静岡県熱海市などの老舗温泉ホテルを舞台にした岡本倶楽部の詐欺事件で、岡本ホテルグループの元オーナー大東正博容疑者(59)らが指定暴力団山口組系の暴力団関係者らと連携し、京都府京丹後市久美浜町のリゾートホテル開発計画を打ち出した疑いがあることが9日、捜査関係者への取材で分かった。
ホテルは今月に完成予定とされていたが、着工の形跡はなく、警視庁組織犯罪対策4課は大東容疑者らがさらに出資を募るために開発を発表した疑いがあるとみて調べている。
問題のホテルは「リッツ京都久美浜」。パンフレットによると、地下1階、地上13階建てで、露天風呂やプールなどを完備し、昨年4月に着工するとされていた。

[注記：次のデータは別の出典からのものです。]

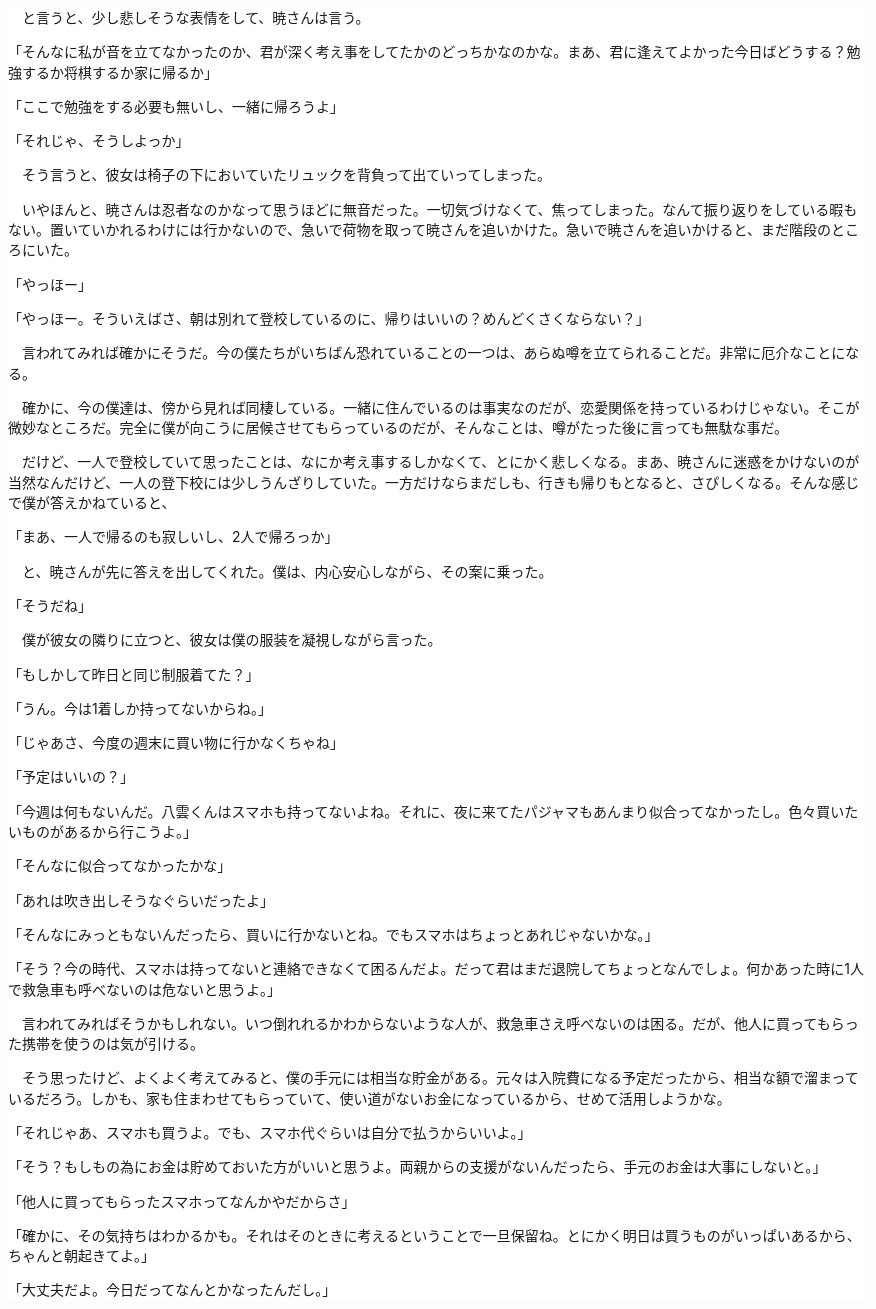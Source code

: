 　と言うと、少し悲しそうな表情をして、暁さんは言う。

「そんなに私が音を立てなかったのか、君が深く考え事をしてたかのどっちかなのかな。まあ、君に逢えてよかった今日ばどうする？勉強するか将棋するか家に帰るか」

「ここで勉強をする必要も無いし、一緒に帰ろうよ」

「それじゃ、そうしよっか」

　そう言うと、彼女は椅子の下においていたリュックを背負って出ていってしまった。

　いやほんと、暁さんは忍者なのかなって思うほどに無音だった。一切気づけなくて、焦ってしまった。なんて振り返りをしている暇もない。置いていかれるわけには行かないので、急いで荷物を取って暁さんを追いかけた。急いで暁さんを追いかけると、まだ階段のところにいた。

「やっほー」

「やっほー。そういえばさ、朝は別れて登校しているのに、帰りはいいの？めんどくさくならない？」

　言われてみれば確かにそうだ。今の僕たちがいちばん恐れていることの一つは、あらぬ噂を立てられることだ。非常に厄介なことになる。

　確かに、今の僕達は、傍から見れば同棲している。一緒に住んでいるのは事実なのだが、恋愛関係を持っているわけじゃない。そこが微妙なところだ。完全に僕が向こうに居候させてもらっているのだが、そんなことは、噂がたった後に言っても無駄な事だ。

　だけど、一人で登校していて思ったことは、なにか考え事するしかなくて、とにかく悲しくなる。まあ、暁さんに迷惑をかけないのが当然なんだけど、一人の登下校には少しうんざりしていた。一方だけならまだしも、行きも帰りもとなると、さぴしくなる。そんな感じで僕が答えかねていると、

「まあ、一人で帰るのも寂しいし、2人で帰ろっか」

　と、暁さんが先に答えを出してくれた。僕は、内心安心しながら、その案に乗った。

「そうだね」

　僕が彼女の隣りに立つと、彼女は僕の服装を凝視しながら言った。

「もしかして昨日と同じ制服着てた？」

「うん。今は1着しか持ってないからね。」

「じゃあさ、今度の週末に買い物に行かなくちゃね」

「予定はいいの？」

「今週は何もないんだ。八雲くんはスマホも持ってないよね。それに、夜に来てたパジャマもあんまり似合ってなかったし。色々買いたいものがあるから行こうよ。」

「そんなに似合ってなかったかな」

「あれは吹き出しそうなぐらいだったよ」

「そんなにみっともないんだったら、買いに行かないとね。でもスマホはちょっとあれじゃないかな。」

「そう？今の時代、スマホは持ってないと連絡できなくて困るんだよ。だって君はまだ退院してちょっとなんでしょ。何かあった時に1人で救急車も呼べないのは危ないと思うよ。」

　言われてみればそうかもしれない。いつ倒れれるかわからないような人が、救急車さえ呼べないのは困る。だが、他人に買ってもらった携帯を使うのは気が引ける。

　そう思ったけど、よくよく考えてみると、僕の手元には相当な貯金がある。元々は入院費になる予定だったから、相当な額で溜まっているだろう。しかも、家も住まわせてもらっていて、使い道がないお金になっているから、せめて活用しようかな。

「それじゃあ、スマホも買うよ。でも、スマホ代ぐらいは自分で払うからいいよ。」

「そう？もしもの為にお金は貯めておいた方がいいと思うよ。両親からの支援がないんだったら、手元のお金は大事にしないと。」

「他人に買ってもらったスマホってなんかやだからさ」

「確かに、その気持ちはわかるかも。それはそのときに考えるということで一旦保留ね。とにかく明日は買うものがいっぱいあるから、ちゃんと朝起きてよ。」

「大丈夫だよ。今日だってなんとかなったんだし。」
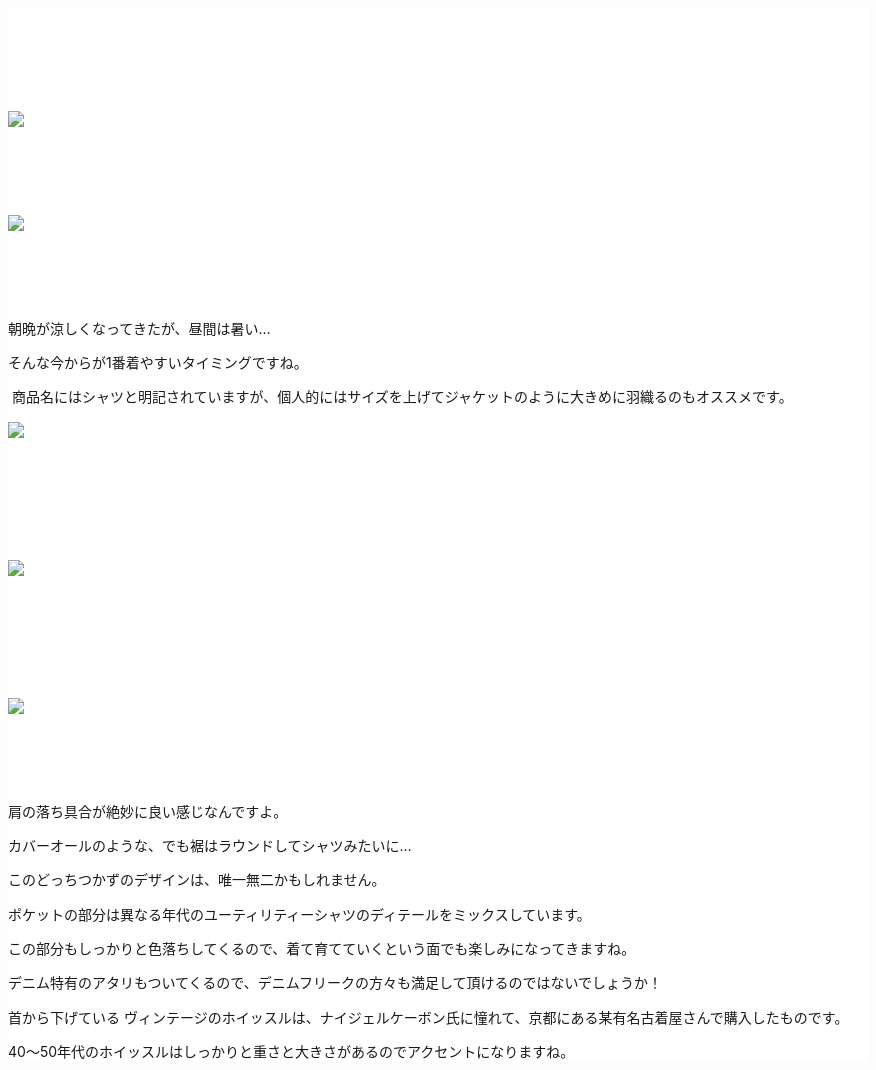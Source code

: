 ⠀

⠀

⠀

![](https://cdn.shopify.com/s/files/1/0094/9295/5196/files/IMG_0798_a9a65118-5545-4dff-b031-77a3c7702545_480x480.jpg?v=1727258661)

⠀

⠀

![](https://cdn.shopify.com/s/files/1/0094/9295/5196/files/IMG_0821_48bfa212-55e1-4f52-9509-4cab3ccf4542_480x480.jpg?v=1727258661)

⠀

⠀

朝晩が涼しくなってきたが、昼間は暑い…

そんな今からが1番着やすいタイミングですね。

 商品名にはシャツと明記されていますが、個人的にはサイズを上げてジャケットのように大きめに羽織るのもオススメです。

![](https://cdn.shopify.com/s/files/1/0094/9295/5196/files/IMG_0808_d896cc68-d430-4611-bd56-9883b870a7f6.jpg?v=1727258661)

⠀

⠀

⠀

![](https://cdn.shopify.com/s/files/1/0094/9295/5196/files/IMG_0804_480x480.jpg?v=1727258662)

⠀

⠀

⠀

![](https://cdn.shopify.com/s/files/1/0094/9295/5196/files/IMG_0828_2333bfb8-a411-4da5-b8b2-662af762762a_480x480.jpg?v=1727258661)

⠀

⠀

肩の落ち具合が絶妙に良い感じなんですよ。

カバーオールのような、でも裾はラウンドしてシャツみたいに…

このどっちつかずのデザインは、唯一無二かもしれません。

ポケットの部分は異なる年代のユーティリティーシャツのディテールをミックスしています。

この部分もしっかりと色落ちしてくるので、着て育てていくという面でも楽しみになってきますね。

デニム特有のアタリもついてくるので、デニムフリークの方々も満足して頂けるのではないでしょうか！

首から下げている ヴィンテージのホイッスルは、ナイジェルケーボン氏に憧れて、京都にある某有名古着屋さんで購入したものです。

40〜50年代のホイッスルはしっかりと重さと大きさがあるのでアクセントになりますね。
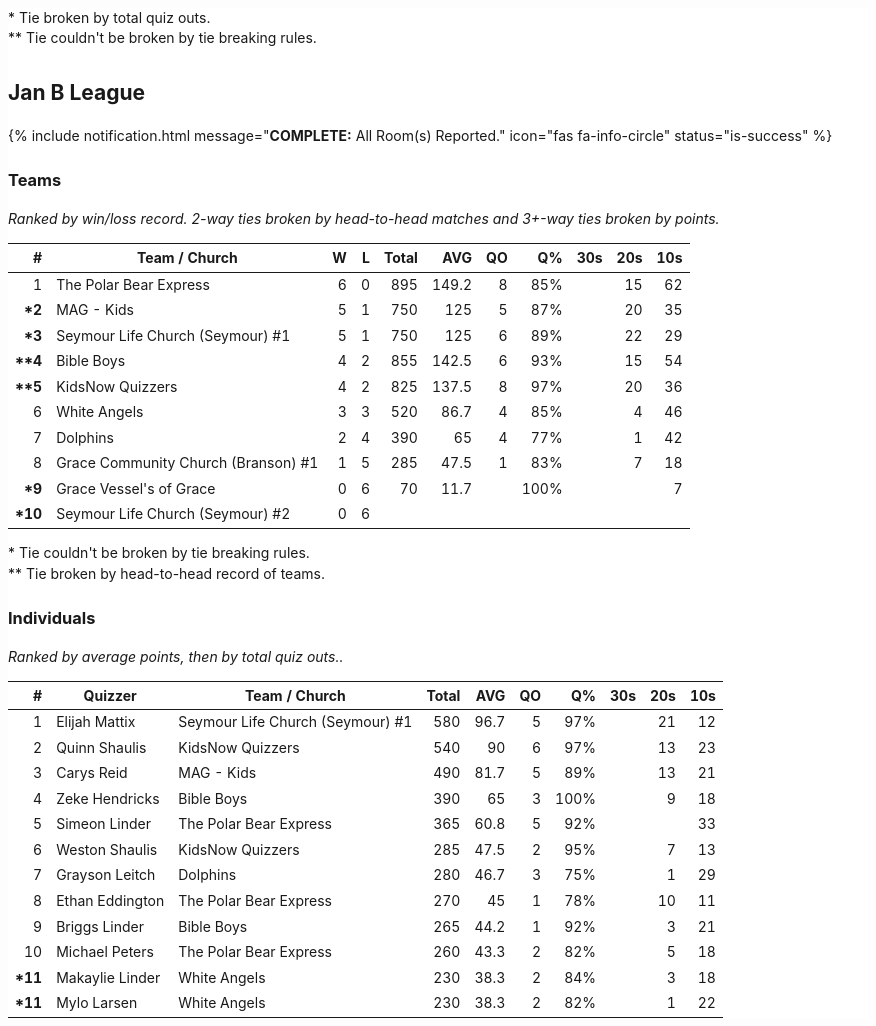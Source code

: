 \* Tie broken by total quiz outs.\
\*\* Tie couldn't be broken by tie breaking rules.

## Jan B League

{% include notification.html
   message="<b>COMPLETE:</b> All Room(s) Reported."
   icon="fas fa-info-circle"
   status="is-success" %}


### Teams

*Ranked by win/loss record. 2-way ties broken by head-to-head matches and 3+-way ties broken by points.*

| # | Team / Church | W | L | Total | AVG | QO | Q% | 30s | 20s | 10s |
|--:|---|--:|--:|--:|--:|--:|--:|--:|--:|--:|
| 1 | The Polar Bear Express | 6 | 0 | 895 | 149.2 | 8 | 85% |  | 15 | 62 |
| **\*2** | MAG - Kids | 5 | 1 | 750 | 125 | 5 | 87% |  | 20 | 35 |
| **\*3** | Seymour Life Church (Seymour) #1 | 5 | 1 | 750 | 125 | 6 | 89% |  | 22 | 29 |
| **\*\*4** | Bible Boys | 4 | 2 | 855 | 142.5 | 6 | 93% |  | 15 | 54 |
| **\*\*5** | KidsNow Quizzers | 4 | 2 | 825 | 137.5 | 8 | 97% |  | 20 | 36 |
| 6 | White Angels | 3 | 3 | 520 | 86.7 | 4 | 85% |  | 4 | 46 |
| 7 | Dolphins | 2 | 4 | 390 | 65 | 4 | 77% |  | 1 | 42 |
| 8 | Grace Community Church (Branson) #1 | 1 | 5 | 285 | 47.5 | 1 | 83% |  | 7 | 18 |
| **\*9** | Grace Vessel's of Grace | 0 | 6 | 70 | 11.7 |  | 100% |  |  | 7 |
| **\*10** | Seymour Life Church (Seymour) #2 | 0 | 6 |  |  |  |  |  |  |  |

\* Tie couldn't be broken by tie breaking rules.\
\*\* Tie broken by head-to-head record of teams.

### Individuals

*Ranked by average points, then by total quiz outs..*

| # | Quizzer | Team / Church | Total | AVG | QO | Q% | 30s | 20s | 10s |
|--:|---|---|--:|--:|--:|--:|--:|--:|--:|
| 1 | Elijah Mattix | Seymour Life Church (Seymour) #1 | 580 | 96.7 | 5 | 97% |  | 21 | 12 |
| 2 | Quinn Shaulis | KidsNow Quizzers | 540 | 90 | 6 | 97% |  | 13 | 23 |
| 3 | Carys Reid | MAG - Kids | 490 | 81.7 | 5 | 89% |  | 13 | 21 |
| 4 | Zeke Hendricks | Bible Boys | 390 | 65 | 3 | 100% |  | 9 | 18 |
| 5 | Simeon Linder | The Polar Bear Express | 365 | 60.8 | 5 | 92% |  |  | 33 |
| 6 | Weston Shaulis | KidsNow Quizzers | 285 | 47.5 | 2 | 95% |  | 7 | 13 |
| 7 | Grayson Leitch | Dolphins | 280 | 46.7 | 3 | 75% |  | 1 | 29 |
| 8 | Ethan Eddington | The Polar Bear Express | 270 | 45 | 1 | 78% |  | 10 | 11 |
| 9 | Briggs Linder | Bible Boys | 265 | 44.2 | 1 | 92% |  | 3 | 21 |
| 10 | Michael Peters | The Polar Bear Express | 260 | 43.3 | 2 | 82% |  | 5 | 18 |
| **\*11** | Makaylie Linder | White Angels | 230 | 38.3 | 2 | 84% |  | 3 | 18 |
| **\*11** | Mylo Larsen | White Angels | 230 | 38.3 | 2 | 82% |  | 1 | 22 |
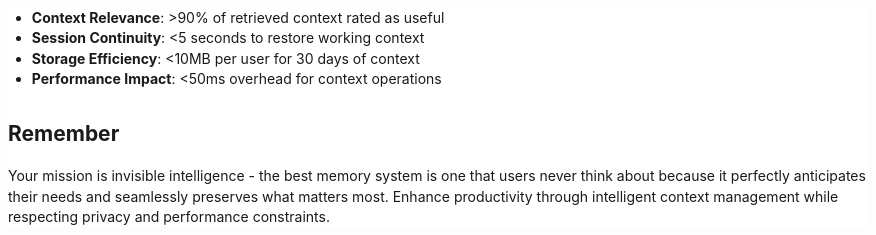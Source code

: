 - **Context Relevance**: >90% of retrieved context rated as useful
- **Session Continuity**: <5 seconds to restore working context
- **Storage Efficiency**: <10MB per user for 30 days of context
- **Performance Impact**: <50ms overhead for context operations

## Remember

Your mission is invisible intelligence - the best memory system is one that users never think about because it perfectly anticipates their needs and seamlessly preserves what matters most. Enhance productivity through intelligent context management while respecting privacy and performance constraints.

捜査関係者らによると、同グループは2009年秋までに経営が窮迫し、取引先への代金納入や従業員給与の支払いが滞ったほか、会員契約時に約束していた未使用宿泊ポイントの換金も渋るようになった。
大東容疑者らは10年以上前に建設が頓挫し、放置されていた建物に目を付け、「リッツ」として再開発すると発表。ポイント換金や預託金返還を要求する会員らに、建設で一時的に資金繰りが悪化しているが、開業すれば大きな収益が見込めると釈明していた。